1.4 Loading Packages

# Load packages at the start of EVERY session
library(tidyverse)    # Data wrangling and visualization
library(vegan)        # Community ecology
library(ape)          # PCoA

# If you get "there is no package called 'x'":
# install.packages("x")

1.5 Creating Your First Script

Create a new script for this workshop:

File → New File → R Script
Save as: scripts/01_day1_analysis.R

Script header template:

#============================================================================
# Insect Community Analysis - Day 1
# Author: [Your Name]
# Date: [Today's Date]
# Description: Import, clean, and explore insect survey data
#============================================================================

# Load packages ----
library(tidyverse)
library(vegan)

# Import data ----

# Data exploration ----

# Analysis ----

1.5.1 💡 Practice Exercise (5 min)

Create a new script called scripts/practice.R
Add a header with your name and today’s date
Load the tidyverse package
Create a vector called my_counts with values 5, 12, 8, 20, 15
Calculate the mean and save it to an object called avg_count
Save your script!

2 Session 2: Importing & Exploring Data (60 min)

2.1 Importing CSV Files

# Make sure your data file is in data/raw/
# Import with read.csv()
insect_data <- read.csv("data/raw/sample_insect_data.csv")
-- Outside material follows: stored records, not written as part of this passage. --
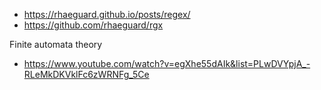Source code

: - https://rhaeguard.github.io/posts/regex/
- https://github.com/rhaeguard/rgx

Finite automata theory
- https://www.youtube.com/watch?v=egXhe55dAIk&list=PLwDVYpjA_-RLeMkDKVklFc6zWRNFg_5Ce
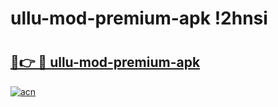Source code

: # ullu-mod-premium-apk !2hnsi

# <h2><a href="https://a8zhd9.esa.edu.pl?title=ullu-mod-premium-apk&ref=2hnsi">🔗👉 🔴 ullu-mod-premium-apk</a></h2>

[![acn](https://github.com/user-attachments/assets/0f9c940e-d8b0-45ae-aac7-cd30a18b3e1c)](https://a8zhd9.esa.edu.pl?title=ullu-mod-premium-apk&ref=2hnsi)

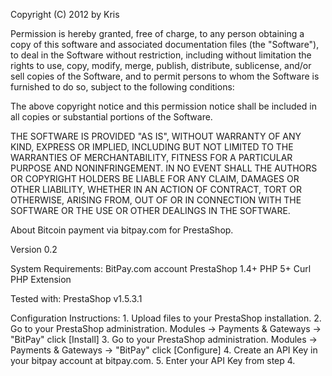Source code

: Copyright (C) 2012 by Kris

Permission is hereby granted, free of charge, to any person obtaining a copy
of this software and associated documentation files (the "Software"), to deal
in the Software without restriction, including without limitation the rights
to use, copy, modify, merge, publish, distribute, sublicense, and/or sell
copies of the Software, and to permit persons to whom the Software is
furnished to do so, subject to the following conditions:

The above copyright notice and this permission notice shall be included in
all copies or substantial portions of the Software.

THE SOFTWARE IS PROVIDED "AS IS", WITHOUT WARRANTY OF ANY KIND, EXPRESS OR
IMPLIED, INCLUDING BUT NOT LIMITED TO THE WARRANTIES OF MERCHANTABILITY,
FITNESS FOR A PARTICULAR PURPOSE AND NONINFRINGEMENT. IN NO EVENT SHALL THE
AUTHORS OR COPYRIGHT HOLDERS BE LIABLE FOR ANY CLAIM, DAMAGES OR OTHER
LIABILITY, WHETHER IN AN ACTION OF CONTRACT, TORT OR OTHERWISE, ARISING FROM,
OUT OF OR IN CONNECTION WITH THE SOFTWARE OR THE USE OR OTHER DEALINGS IN
THE SOFTWARE.

About
	Bitcoin payment via bitpay.com for PrestaShop.

Version 0.2
	
System Requirements:
	BitPay.com account
	PrestaShop 1.4+
	PHP 5+
	Curl PHP Extension

Tested with:
  PrestaShop v1.5.3.1

Configuration Instructions:
	1. Upload files to your PrestaShop installation.
	2. Go to your PrestaShop administration. Modules -> Payments & Gateways -> "BitPay" click [Install]
	3. Go to your PrestaShop administration. Modules -> Payments & Gateways -> "BitPay" click [Configure]
	4. Create an API Key in your bitpay account at bitpay.com.
	5. Enter your API Key from step 4.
# Common options for messy data:
insect_data <- read.csv(
  "data/raw/sample_insect_data.csv",
  header = TRUE,                    # First row is column names
  stringsAsFactors = FALSE,         # Keep text as text
  na.strings = c("", "NA", "N/A")   # Recognize these as missing
)

2.2 First Look at Your Data

Always explore data immediately after importing!

# View the first few rows
head(insect_data)

# View in spreadsheet format (capital V!)
View(insect_data)

# Structure: column types and preview
str(insect_data)

# Dimensions: rows × columns
dim(insect_data)
nrow(insect_data)
ncol(insect_data)

# Column names
names(insect_data)

# Summary statistics
summary(insect_data)

2.3 Checking for Problems

# Missing values
sum(is.na(insect_data))           # Total NAs
colSums(is.na(insect_data))       # NAs per column

# Unique values in categorical columns
unique(insect_data$habitat)
unique(insect_data$order)

# Check for unexpected values
table(insect_data$habitat)        # Frequency table
table(insect_data$order)

# Check numeric ranges
range(insect_data$abundance)
summary(insect_data$abundance)

2.4 Basic Subsetting

# Filter rows by condition
forest_data <- insect_data[insect_data$habitat == "forest", ]
coleoptera <- insect_data[insect_data$order == "Coleoptera", ]

# Select specific columns
selected <- insect_data[, c("site", "habitat", "morphospecies", "abundance")]

# Combine conditions
forest_beetles <- insect_data[
  insect_data$habitat == "forest" & insect_data$order == "Coleoptera", 
]

2.4.1 💡 Practice Exercise (10 min)

Import sample_insect_data.csv
How many rows and columns does it have?
What are the unique habitat types?
How many records are there for each order?
Are there any missing values?

3 Session 3: Data Wrangling with tidyverse (75 min)

3.1 The Pipe Operator

The pipe %>% chains operations together. Read it as “then”.

library(tidyverse)

# Without pipe (nested, hard to read):
round(mean(sqrt(c(1, 4, 9, 16))), 2)

# With pipe (step by step, easy to read):
c(1, 4, 9, 16) %>%
  sqrt() %>%
  mean() %>%
  round(2)

# Read as: "Take 1,4,9,16, THEN sqrt, THEN mean, THEN round"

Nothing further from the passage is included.